Juan Martin Del Potro: Now a three-time champion in Washington, Del Potro lost no time in showing why he ranks among the leading contenders for the US Open. No issues from a Wimbledon injury lingered this week as he swept to the final without losing a set. Chronic deluges caused delays that tested his stamina, requiring Del Potro to win two matches in one day and to play the final less than 15 hours after his semifinal ended past midnight. The 2009 US Open champion answered the bell in every way imaginable. Keeping his concentration through a long interruption against Tommy Haas, Del Potro not just broke but shattered John Isner’s seismic serve in the final. He awakened from a somnambulant first set on Sunday to yield just three games in the last two sets. Highlights included two Isner smashes returned for reflex winners.
Women’s champions: The 2011 US Open champion had not even planned to play Carlsbad, but a first-round loss in Stanford spurred Samantha Stosur to revise her schedule. That setback now looks like a blessing in disguise, for Stosur won her fourth career title at a tournament where she took a wildcard. And the Aussie did it the hard way, as she did in New York two years ago. On Friday came a three-set triumph over world No. 4 Agnieszka Radwanska. On Sunday came her first career victory over Victoria Azarenka, the only remaining player in the top 10 whom she never had defeated. Stosur looked far from bulletproof for much of the tournament, including in those two matches, yet she kept her composure on crucial games and points as her more notable opponents wavered. Perhaps she can atone for a disappointing first half with an impressive second half.
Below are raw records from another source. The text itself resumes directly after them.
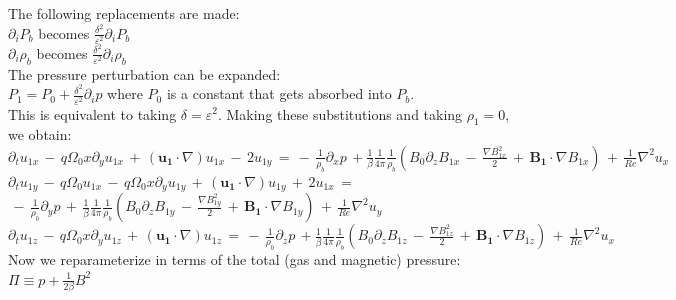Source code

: \documentclass[letterpaper,12pt]{article}
\newcommand\reye{\mathrel{Re}}
\begin{document}
The following replacements are made: \\

\noindent $\partial_i P_b$ becomes $\frac{\delta^2}{\varepsilon^2} \partial_i P_b $ \\
$\partial_i \rho_b$ becomes $\frac{\delta^2}{\varepsilon^2} \partial_i \rho_b $ \\

The pressure perturbation can be expanded: \\

$P_1 = P_0 + \frac{\delta^2}{\varepsilon^2}\partial_i p$ where $P_0$ is a constant that gets absorbed into $P_b$. \\

This is equivalent to taking $\delta = \varepsilon^2$. Making these substitutions and taking $\rho_1 = 0$, we obtain: \\

$\partial_t u_{1x} \, - \, q \Omega_0 x \partial_y u_{1x} \,+ \, \left(\mathbf{u_1} \cdot \nabla\right)u_{1x} \, - \, 2 u_{1y}\,= \, - \, \frac{1}{\rho_b}\partial_x p  \, + \frac{1}{\beta} \frac{1}{4\pi} \frac{1}{\rho_b} \left( B_0 \partial_z B_{1x} \,- \, \frac{\nabla B_{1x}^2}{2} \, + \, \mathbf{B_1}\cdot \nabla B_{1x} \right) \, + \, \frac{1}{\reye}\nabla^2 u_x  $ \\

$\partial_t u_{1y}\, - \, q \Omega_0 u_{1x}  \, - \, q \Omega_0 x \partial_y u_{1y} \,+ \, \left(\mathbf{u_1} \cdot \nabla\right)u_{1y} \,+ \, 2u_{1x} \, =  $\\
$\, - \, \frac{1}{\rho_b}\partial_y p \, + \,  \frac{1}{\beta} \frac{1}{4\pi} \frac{1}{\rho_b} \left( B_0 \partial_z B_{1y} \,- \, \frac{\nabla B_{1y}^2}{2} \, + \, \mathbf{B_1}\cdot \nabla B_{1y} \right) \, + \, \frac{1}{\reye}\nabla^2 u_y  $ \\

$\partial_t u_{1z} \, - \, q \Omega_0 x \partial_y u_{1z} \,+ \, \left(\mathbf{u_1} \cdot \nabla\right)u_{1z} \, = \, - \, \frac{1}{\rho_b}\partial_z p  \, + \frac{1}{\beta} \frac{1}{4\pi} \frac{1}{\rho_b} \left( B_0 \partial_z B_{1z} \,- \, \frac{\nabla B_{1z}^2}{2} \, + \, \mathbf{B_1}\cdot \nabla B_{1z} \right) \, + \, \frac{1}{\reye}\nabla^2 u_x  $ \\

Now we reparameterize in terms of the total (gas and magnetic) pressure: \\

$\Pi \equiv p + \frac{1}{2\beta} B^2$ \\
\end{document}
Some players develop an affinity for certain tournaments that defies easy explanation. Among the examples are Anastasia Pavlyuchenkova’s three titles in four years at Monterrey, Mexico. Another example comes from the small WTA event in Washington, where Magdalena Rybarikova won her second straight title this week. Before stopping Andrea Petkovic, she mounted a three-set comeback over world No. 9 Angelique Kerber and demolished the dangerous Ekaterina Makarova. Rybarikova’s triumph testified to the role of positive memories in boosting morale.
John Isner: Once again, his progress was laborious but relentless. Isner had needed three sets to win all but one of his matches en route to the Atlanta title, and he twice dropped the first set en route to the Washington final. Having struggled past two lower-ranked opponents, Marcos Baghdatis and Dmitry Tursunov, Isner caught fire immediately against Del Potro. He never had won a set from the 2009 US Open champion before, nor had he broken his serve. Isner did both of those things on Sunday and looked set to clinch his first victory of the season over a top-10 opponent. Then, the sleeping Tower of Tandil stirred, and the home hope had no answer.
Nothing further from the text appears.